(Saved data entries)
= Beginning of Section =

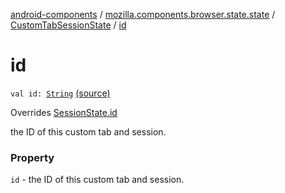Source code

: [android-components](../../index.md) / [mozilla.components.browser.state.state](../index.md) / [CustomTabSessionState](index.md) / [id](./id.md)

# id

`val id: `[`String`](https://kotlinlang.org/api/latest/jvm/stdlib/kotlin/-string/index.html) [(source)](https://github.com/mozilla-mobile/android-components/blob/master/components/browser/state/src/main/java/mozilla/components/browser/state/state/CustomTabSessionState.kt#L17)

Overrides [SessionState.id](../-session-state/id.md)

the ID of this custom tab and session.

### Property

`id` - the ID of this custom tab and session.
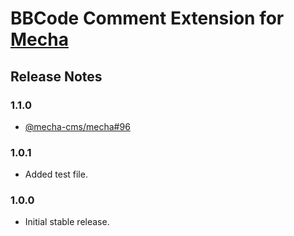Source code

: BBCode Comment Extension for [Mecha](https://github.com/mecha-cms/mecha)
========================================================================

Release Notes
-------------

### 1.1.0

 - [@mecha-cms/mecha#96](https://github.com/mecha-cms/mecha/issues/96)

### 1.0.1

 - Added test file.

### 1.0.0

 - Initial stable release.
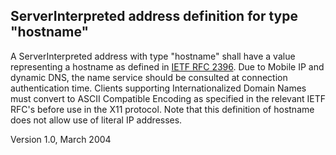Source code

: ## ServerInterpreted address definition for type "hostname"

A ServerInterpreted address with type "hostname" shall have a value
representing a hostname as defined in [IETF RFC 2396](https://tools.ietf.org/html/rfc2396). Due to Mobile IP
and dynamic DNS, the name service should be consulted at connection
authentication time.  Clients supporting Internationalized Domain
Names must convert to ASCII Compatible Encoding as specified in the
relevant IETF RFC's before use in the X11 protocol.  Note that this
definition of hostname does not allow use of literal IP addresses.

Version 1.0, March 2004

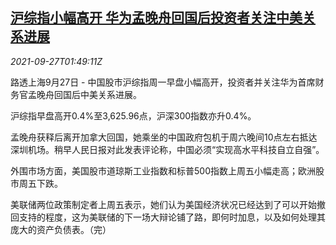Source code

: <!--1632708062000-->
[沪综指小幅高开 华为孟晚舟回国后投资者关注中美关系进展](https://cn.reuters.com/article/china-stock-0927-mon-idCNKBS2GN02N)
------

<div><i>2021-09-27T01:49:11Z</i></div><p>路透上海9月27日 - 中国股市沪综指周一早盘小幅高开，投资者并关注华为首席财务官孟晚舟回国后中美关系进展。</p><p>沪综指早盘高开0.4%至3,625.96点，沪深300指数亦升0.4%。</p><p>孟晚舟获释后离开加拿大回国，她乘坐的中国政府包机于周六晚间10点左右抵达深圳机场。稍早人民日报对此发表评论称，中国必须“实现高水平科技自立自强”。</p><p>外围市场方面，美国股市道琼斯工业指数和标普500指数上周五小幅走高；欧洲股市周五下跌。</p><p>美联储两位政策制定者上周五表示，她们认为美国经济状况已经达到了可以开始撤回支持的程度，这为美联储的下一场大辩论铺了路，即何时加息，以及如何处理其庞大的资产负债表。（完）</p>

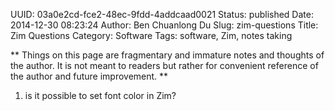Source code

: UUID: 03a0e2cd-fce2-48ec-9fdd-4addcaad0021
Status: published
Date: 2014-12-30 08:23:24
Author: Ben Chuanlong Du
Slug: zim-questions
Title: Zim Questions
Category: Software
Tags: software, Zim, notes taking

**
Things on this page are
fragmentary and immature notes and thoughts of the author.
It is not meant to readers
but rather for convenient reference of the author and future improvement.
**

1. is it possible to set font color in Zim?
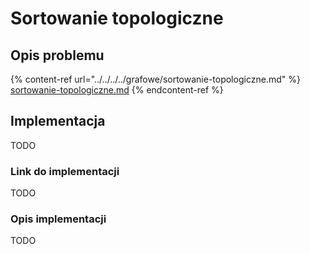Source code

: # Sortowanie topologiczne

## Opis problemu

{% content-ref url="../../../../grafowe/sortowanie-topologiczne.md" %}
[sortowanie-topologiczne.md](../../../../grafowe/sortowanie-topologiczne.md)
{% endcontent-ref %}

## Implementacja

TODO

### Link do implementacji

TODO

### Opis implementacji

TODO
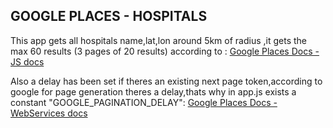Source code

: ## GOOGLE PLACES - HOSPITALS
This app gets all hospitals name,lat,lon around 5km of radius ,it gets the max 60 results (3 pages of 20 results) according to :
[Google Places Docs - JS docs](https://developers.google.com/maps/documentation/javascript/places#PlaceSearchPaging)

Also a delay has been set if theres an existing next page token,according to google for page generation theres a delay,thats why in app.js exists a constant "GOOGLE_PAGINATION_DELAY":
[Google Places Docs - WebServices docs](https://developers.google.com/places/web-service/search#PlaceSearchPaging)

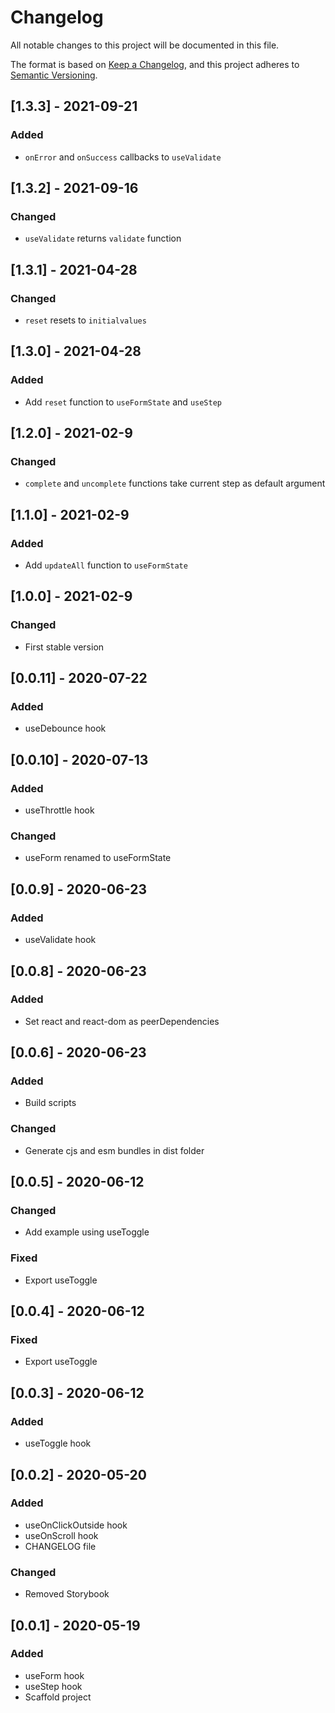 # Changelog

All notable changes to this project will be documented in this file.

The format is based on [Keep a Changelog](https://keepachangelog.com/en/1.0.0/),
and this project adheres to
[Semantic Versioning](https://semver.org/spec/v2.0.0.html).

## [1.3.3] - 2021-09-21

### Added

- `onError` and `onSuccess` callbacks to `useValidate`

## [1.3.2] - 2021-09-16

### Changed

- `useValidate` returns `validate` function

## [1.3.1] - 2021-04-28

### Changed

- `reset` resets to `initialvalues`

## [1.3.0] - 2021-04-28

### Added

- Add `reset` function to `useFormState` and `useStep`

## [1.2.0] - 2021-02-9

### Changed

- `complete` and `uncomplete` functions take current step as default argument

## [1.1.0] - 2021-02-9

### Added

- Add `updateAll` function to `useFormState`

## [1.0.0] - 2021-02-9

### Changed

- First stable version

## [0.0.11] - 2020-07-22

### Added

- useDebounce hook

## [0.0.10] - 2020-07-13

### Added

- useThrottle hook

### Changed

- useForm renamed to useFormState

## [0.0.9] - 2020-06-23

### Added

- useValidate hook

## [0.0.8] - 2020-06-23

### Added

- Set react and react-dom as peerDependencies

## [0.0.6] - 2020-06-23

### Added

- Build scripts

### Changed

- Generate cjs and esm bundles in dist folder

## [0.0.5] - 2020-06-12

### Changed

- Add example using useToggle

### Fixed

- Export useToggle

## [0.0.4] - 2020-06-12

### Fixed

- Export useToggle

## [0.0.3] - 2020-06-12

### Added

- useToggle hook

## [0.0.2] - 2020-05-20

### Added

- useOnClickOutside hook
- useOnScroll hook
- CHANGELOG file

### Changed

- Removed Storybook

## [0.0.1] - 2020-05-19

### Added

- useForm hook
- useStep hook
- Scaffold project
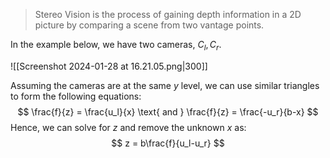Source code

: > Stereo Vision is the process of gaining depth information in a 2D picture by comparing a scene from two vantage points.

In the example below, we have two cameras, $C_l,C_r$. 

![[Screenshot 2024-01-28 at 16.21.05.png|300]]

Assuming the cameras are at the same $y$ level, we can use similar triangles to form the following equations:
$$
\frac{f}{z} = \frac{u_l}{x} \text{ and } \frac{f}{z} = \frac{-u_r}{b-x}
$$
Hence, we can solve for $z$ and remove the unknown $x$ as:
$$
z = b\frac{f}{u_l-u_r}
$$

= End of Section =

**Task details**
Every entry above is to be copied verbatim, with the pictures removed.

**Answer to this task**
Source code

: [android-components](../../index.md) / [mozilla.components.browser.state.state](../index.md) / [CustomTabSessionState](index.md) / [id](./id.md)

# id

`val id: `[`String`](https://kotlinlang.org/api/latest/jvm/stdlib/kotlin/-string/index.html) [(source)](https://github.com/mozilla-mobile/android-components/blob/master/components/browser/state/src/main/java/mozilla/components/browser/state/state/CustomTabSessionState.kt#L17)

Overrides [SessionState.id](../-session-state/id.md)

the ID of this custom tab and session.

### Property

`id` - the ID of this custom tab and session.
Source code

: BBCode Comment Extension for [Mecha](https://github.com/mecha-cms/mecha)
========================================================================

Release Notes
-------------

### 1.1.0

 - [@mecha-cms/mecha#96](https://github.com/mecha-cms/mecha/issues/96)

### 1.0.1

 - Added test file.

### 1.0.0

 - Initial stable release.
Source code

: ## ServerInterpreted address definition for type "hostname"

A ServerInterpreted address with type "hostname" shall have a value
representing a hostname as defined in [IETF RFC 2396](https://tools.ietf.org/html/rfc2396). Due to Mobile IP
and dynamic DNS, the name service should be consulted at connection
authentication time.  Clients supporting Internationalized Domain
Names must convert to ASCII Compatible Encoding as specified in the
relevant IETF RFC's before use in the X11 protocol.  Note that this
definition of hostname does not allow use of literal IP addresses.

Version 1.0, March 2004

Source code

: <!--1632708062000-->
[沪综指小幅高开 华为孟晚舟回国后投资者关注中美关系进展](https://cn.reuters.com/article/china-stock-0927-mon-idCNKBS2GN02N)
------

<div><i>2021-09-27T01:49:11Z</i></div><p>路透上海9月27日 - 中国股市沪综指周一早盘小幅高开，投资者并关注华为首席财务官孟晚舟回国后中美关系进展。</p><p>沪综指早盘高开0.4%至3,625.96点，沪深300指数亦升0.4%。</p><p>孟晚舟获释后离开加拿大回国，她乘坐的中国政府包机于周六晚间10点左右抵达深圳机场。稍早人民日报对此发表评论称，中国必须“实现高水平科技自立自强”。</p><p>外围市场方面，美国股市道琼斯工业指数和标普500指数上周五小幅走高；欧洲股市周五下跌。</p><p>美联储两位政策制定者上周五表示，她们认为美国经济状况已经达到了可以开始撤回支持的程度，这为美联储的下一场大辩论铺了路，即何时加息，以及如何处理其庞大的资产负债表。（完）</p>

Source code

: UUID: 03a0e2cd-fce2-48ec-9fdd-4addcaad0021
Status: published
Date: 2014-12-30 08:23:24
Author: Ben Chuanlong Du
Slug: zim-questions
Title: Zim Questions
Category: Software
Tags: software, Zim, notes taking

**
Things on this page are
fragmentary and immature notes and thoughts of the author.
It is not meant to readers
but rather for convenient reference of the author and future improvement.
**

1. is it possible to set font color in Zim?
Source code

: # Sortowanie topologiczne

## Opis problemu

{% content-ref url="../../../../grafowe/sortowanie-topologiczne.md" %}
[sortowanie-topologiczne.md](../../../../grafowe/sortowanie-topologiczne.md)
{% endcontent-ref %}

## Implementacja

TODO

### Link do implementacji

TODO

### Opis implementacji

TODO
Source code

: ## GOOGLE PLACES - HOSPITALS
This app gets all hospitals name,lat,lon around 5km of radius ,it gets the max 60 results (3 pages of 20 results) according to :
[Google Places Docs - JS docs](https://developers.google.com/maps/documentation/javascript/places#PlaceSearchPaging)

Also a delay has been set if theres an existing next page token,according to google for page generation theres a delay,thats why in app.js exists a constant "GOOGLE_PAGINATION_DELAY":
[Google Places Docs - WebServices docs](https://developers.google.com/places/web-service/search#PlaceSearchPaging)

 # Changelog

All notable changes to this project will be documented in this file.

The format is based on [Keep a Changelog](https://keepachangelog.com/en/1.0.0/),
and this project adheres to
[Semantic Versioning](https://semver.org/spec/v2.0.0.html).

## [1.3.3] - 2021-09-21

### Added

- `onError` and `onSuccess` callbacks to `useValidate`

## [1.3.2] - 2021-09-16

### Changed

- `useValidate` returns `validate` function

## [1.3.1] - 2021-04-28

### Changed

- `reset` resets to `initialvalues`

## [1.3.0] - 2021-04-28

### Added

- Add `reset` function to `useFormState` and `useStep`

## [1.2.0] - 2021-02-9

### Changed

- `complete` and `uncomplete` functions take current step as default argument

## [1.1.0] - 2021-02-9

### Added

- Add `updateAll` function to `useFormState`

## [1.0.0] - 2021-02-9

### Changed

- First stable version

## [0.0.11] - 2020-07-22

### Added

- useDebounce hook

## [0.0.10] - 2020-07-13

### Added

- useThrottle hook

### Changed

- useForm renamed to useFormState

## [0.0.9] - 2020-06-23

### Added

- useValidate hook

## [0.0.8] - 2020-06-23

### Added

- Set react and react-dom as peerDependencies

## [0.0.6] - 2020-06-23

### Added

- Build scripts

### Changed

- Generate cjs and esm bundles in dist folder

## [0.0.5] - 2020-06-12

### Changed

- Add example using useToggle

### Fixed

- Export useToggle

## [0.0.4] - 2020-06-12

### Fixed

- Export useToggle

## [0.0.3] - 2020-06-12

### Added

- useToggle hook

## [0.0.2] - 2020-05-20

### Added

- useOnClickOutside hook
- useOnScroll hook
- CHANGELOG file

### Changed

- Removed Storybook

## [0.0.1] - 2020-05-19

### Added

- useForm hook
- useStep hook
- Scaffold project
Source code

: > Stereo Vision is the process of gaining depth information in a 2D picture by comparing a scene from two vantage points.

In the example below, we have two cameras, $C_l,C_r$. 

![[Screenshot 2024-01-28 at 16.21.05.png|300]]

Assuming the cameras are at the same $y$ level, we can use similar triangles to form the following equations:
$$
\frac{f}{z} = \frac{u_l}{x} \text{ and } \frac{f}{z} = \frac{-u_r}{b-x}
$$
Hence, we can solve for $z$ and remove the unknown $x$ as:
$$
z = b\frac{f}{u_l-u_r}
$$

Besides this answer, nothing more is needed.